A really enormous area of South Central Africa is covered with volcanic rocks, in which are imbedded angular fragments of older strata, possibly sandstone, converted into schist, which, though carried along in the molten mass, still retain impressions of plants of a low order, probably the lowest—Silurian—and distinct ripple marks and raindrops in which no animal markings have yet been observed. The fewness of the organic remains observed is owing to the fact that here no quarries are worked, no roads are made, and as we advance north the rank vegetation covers up everything. The only stone buildings in the country north of the Cape colony are the church and mission houses at Kuruman.
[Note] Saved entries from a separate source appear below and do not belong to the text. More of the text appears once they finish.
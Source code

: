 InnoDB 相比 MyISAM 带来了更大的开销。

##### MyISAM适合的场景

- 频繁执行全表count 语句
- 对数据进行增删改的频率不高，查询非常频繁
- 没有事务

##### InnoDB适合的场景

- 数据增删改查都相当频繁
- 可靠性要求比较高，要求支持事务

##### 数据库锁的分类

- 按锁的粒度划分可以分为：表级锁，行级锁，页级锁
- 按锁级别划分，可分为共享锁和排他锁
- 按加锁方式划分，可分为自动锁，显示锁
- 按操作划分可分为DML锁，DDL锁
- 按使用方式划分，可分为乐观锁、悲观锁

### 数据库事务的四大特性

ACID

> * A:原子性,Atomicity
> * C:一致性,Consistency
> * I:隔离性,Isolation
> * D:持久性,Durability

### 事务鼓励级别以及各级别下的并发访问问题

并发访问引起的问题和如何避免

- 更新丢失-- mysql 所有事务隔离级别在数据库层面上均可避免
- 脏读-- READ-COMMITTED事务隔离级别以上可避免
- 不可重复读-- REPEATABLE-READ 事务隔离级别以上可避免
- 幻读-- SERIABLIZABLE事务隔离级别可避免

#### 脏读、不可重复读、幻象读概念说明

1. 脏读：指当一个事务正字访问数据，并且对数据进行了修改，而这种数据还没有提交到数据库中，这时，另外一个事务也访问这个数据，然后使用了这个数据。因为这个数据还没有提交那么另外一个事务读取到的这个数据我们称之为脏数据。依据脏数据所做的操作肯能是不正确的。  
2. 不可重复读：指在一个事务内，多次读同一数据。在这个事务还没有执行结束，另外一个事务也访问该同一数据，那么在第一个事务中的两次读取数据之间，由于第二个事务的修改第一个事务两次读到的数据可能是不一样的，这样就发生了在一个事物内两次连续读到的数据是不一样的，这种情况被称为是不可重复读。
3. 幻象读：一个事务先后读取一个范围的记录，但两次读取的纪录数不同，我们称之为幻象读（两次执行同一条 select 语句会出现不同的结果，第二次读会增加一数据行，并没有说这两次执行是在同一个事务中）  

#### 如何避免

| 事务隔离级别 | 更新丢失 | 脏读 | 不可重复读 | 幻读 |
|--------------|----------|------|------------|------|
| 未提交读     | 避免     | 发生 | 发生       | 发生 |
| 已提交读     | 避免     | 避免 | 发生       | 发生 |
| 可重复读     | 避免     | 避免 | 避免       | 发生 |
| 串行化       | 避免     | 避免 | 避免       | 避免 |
In the walls there the fragments, with impressions of fossil leaves, have been broken through in the matrix, once a molten mass of lava. The area which this basalt covers extends from near the Vaal River in the south, to a point some sixty miles beyond the Victoria Falls, and the average breadth is about 150 miles. The space is at least 100,000 square miles. Sandstone rocks stand up in it at various points like islands, but all are metamorphosed, and branches have flowed off from the igneous sea into valleys and defiles, and one can easily trace the hardening process of the fire as less and less, till at the outer end of the stream the rocks are merely hardened. These branches equal in size all the rocks and hills that stand like islands, so that we are justified in assuming the area as at least 100,000 square miles of this basaltic sea.
The molten mass seems to have flowed over in successive waves, and the top of each wave was covered with a dark vitreous scum carrying scoriae with angular fragments. This scum marks each successive overflow, as a stratum from twelve to eighteen inches or more in thickness. In one part sixty-two strata are revealed, but at the Victoria Falls (which are simply a rent) the basaltic rock is stratified as far as our eyes could see down the depth of 310 feet. This extensive sea of lava was probably sub-aerial, because bubbles often appear as coming out of the rock into the vitreous scum on the surface of each wave: in some cases they have broken and left circular rings with raised edges, peculiar to any boiling viscous fluid. In many cases they have cooled as round pustules, as if a bullet were enclosed; on breaking them the internal surface is covered with a crop of beautiful crystals of silver with their heads all directed to the centre of the bubble, which otherwise is empty.
These bubbles in stone may be observed in the bed of the Kuruman River, eight or ten miles north of the village; and the mountain called “Amhan,” west-north-west of the village, has all the appearance of having been an orifice through which the basalt boiled up as water or mud does in a geyser.
The black basaltic mountains on the east of the Bamangwato, formerly called the Bakaa, furnish further evidence of the igneous eruptions being sub-aerial, for the basalt itself is columnar at many points, and at other points the tops of the huge crystals appear in groups, and the apices not flattened, as would have been the case had they been developed under the enormous pressure of an ocean. A few miles on their south a hot salt fountain boils forth and tells of interior heat. Another, far to the south-east, and of fresh water, tells the same tale.